Aim of the exercise » Within the entries below, find every line that has the string "filmes", then copy it.

--- Records supplied Enclosed Below ---

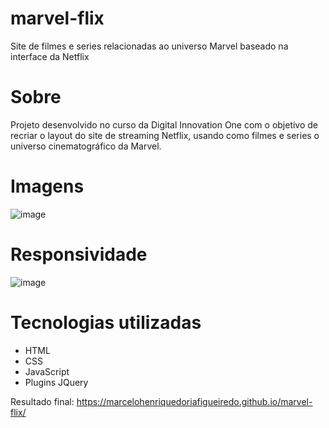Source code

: # marvel-flix
 Site de filmes e series relacionadas ao universo Marvel baseado na interface da Netflix

# Sobre
Projeto desenvolvido no curso da Digital Innovation One com o objetivo de recriar o layout do site de streaming Netflix, usando como filmes e series o universo cinematográfico da Marvel.

# Imagens

![image](https://user-images.githubusercontent.com/68343463/159812192-11dc028c-08dd-4f6a-9331-1bedec9d4d9b.png)

# Responsividade

![image](https://user-images.githubusercontent.com/68343463/159812446-be7ea4c0-eb94-4871-b977-627ea7b09dd9.png)

# Tecnologias utilizadas

* HTML
* CSS
* JavaScript
* Plugins JQuery

Resultado final: https://marcelohenriquedoriafigueiredo.github.io/marvel-flix/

--- End of Enclosed Records supplied ---

Output of the exercise »
 Site de filmes e series relacionadas ao universo Marvel baseado na interface da Netflix
Projeto desenvolvido no curso da Digital Innovation One com o objetivo de recriar o layout do site de streaming Netflix, usando como filmes e series o universo cinematográfico da Marvel.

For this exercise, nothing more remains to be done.